RU2599475C1 - Method of producing aluminium-silicon alloy in electrolyzer for aluminium production - Google Patents

Abstract

FIELD: technological processes.

SUBSTANCE: invention relates to a method of producing aluminium-silicon alloys in an electrolysis cell for aluminium production using amorphous silicon-containing oxide raw material. Method comprises periodic loading an electrolyte of fluoride salts, alumina, amorphous silicon-containing oxide raw material into the molten and further recovery of aluminium and silicon oxides, microsilica, produced during cleaning process gases when producing silicon and silicon-containing alloys, is used as an amorphous silicon-containing oxide raw material, which is loaded into the molten electrolyte using installations for automatic supply of the electrolysis cell. Quantity of electrolyte molten, increased by 5÷30 wt% is maintained in the electrolysis cell, together with microsilica, ground quartzite in an amount up to 40 % of the microsilica weight is added to the electrolyte molten.

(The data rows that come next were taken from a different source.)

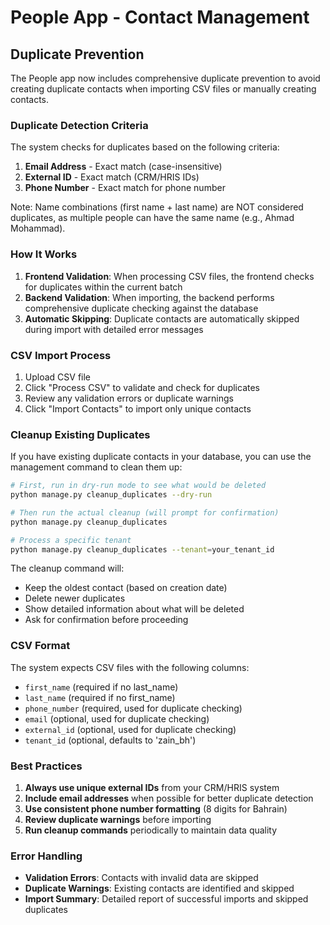 # People App - Contact Management

## Duplicate Prevention

The People app now includes comprehensive duplicate prevention to avoid creating duplicate contacts when importing CSV files or manually creating contacts.

### Duplicate Detection Criteria

The system checks for duplicates based on the following criteria:

1. **Email Address** - Exact match (case-insensitive)
2. **External ID** - Exact match (CRM/HRIS IDs)
3. **Phone Number** - Exact match for phone number

Note: Name combinations (first name + last name) are NOT considered duplicates, as multiple people can have the same name (e.g., Ahmad Mohammad).

### How It Works

1. **Frontend Validation**: When processing CSV files, the frontend checks for duplicates within the current batch
2. **Backend Validation**: When importing, the backend performs comprehensive duplicate checking against the database
3. **Automatic Skipping**: Duplicate contacts are automatically skipped during import with detailed error messages

### CSV Import Process

1. Upload CSV file
2. Click "Process CSV" to validate and check for duplicates
3. Review any validation errors or duplicate warnings
4. Click "Import Contacts" to import only unique contacts

### Cleanup Existing Duplicates

If you have existing duplicate contacts in your database, you can use the management command to clean them up:

```bash
# First, run in dry-run mode to see what would be deleted
python manage.py cleanup_duplicates --dry-run

# Then run the actual cleanup (will prompt for confirmation)
python manage.py cleanup_duplicates

# Process a specific tenant
python manage.py cleanup_duplicates --tenant=your_tenant_id
```

The cleanup command will:
- Keep the oldest contact (based on creation date)
- Delete newer duplicates
- Show detailed information about what will be deleted
- Ask for confirmation before proceeding

### CSV Format

The system expects CSV files with the following columns:

- `first_name` (required if no last_name)
- `last_name` (required if no first_name)
- `phone_number` (required, used for duplicate checking)
- `email` (optional, used for duplicate checking)
- `external_id` (optional, used for duplicate checking)
- `tenant_id` (optional, defaults to 'zain_bh')

### Best Practices

1. **Always use unique external IDs** from your CRM/HRIS system
2. **Include email addresses** when possible for better duplicate detection
3. **Use consistent phone number formatting** (8 digits for Bahrain)
4. **Review duplicate warnings** before importing
5. **Run cleanup commands** periodically to maintain data quality

### Error Handling

- **Validation Errors**: Contacts with invalid data are skipped
- **Duplicate Warnings**: Existing contacts are identified and skipped
- **Import Summary**: Detailed report of successful imports and skipped duplicates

Microsilica is additionally preliminary mixed with alumina or fluoride salts and loaded into the electrolyte molten, mixing of microsilica with alumina is performed by their combined feed into the dry adsorption scrubbing of aluminium electrolysis housing, then the produced mixture is loaded in the electrolyte molten in the form of fluorinated alumina and fluorinated microsilica.

EFFECT: higher efficiency of the electrolysis cell for an aluminium-silicon alloy, higher current output, improved quality of the aluminium-silicon alloy.

5 cl, 4 tbl

Description

The invention relates to non-ferrous metallurgy and can be used to obtain aluminum-silicon alloys in an electrolytic cell for aluminum production.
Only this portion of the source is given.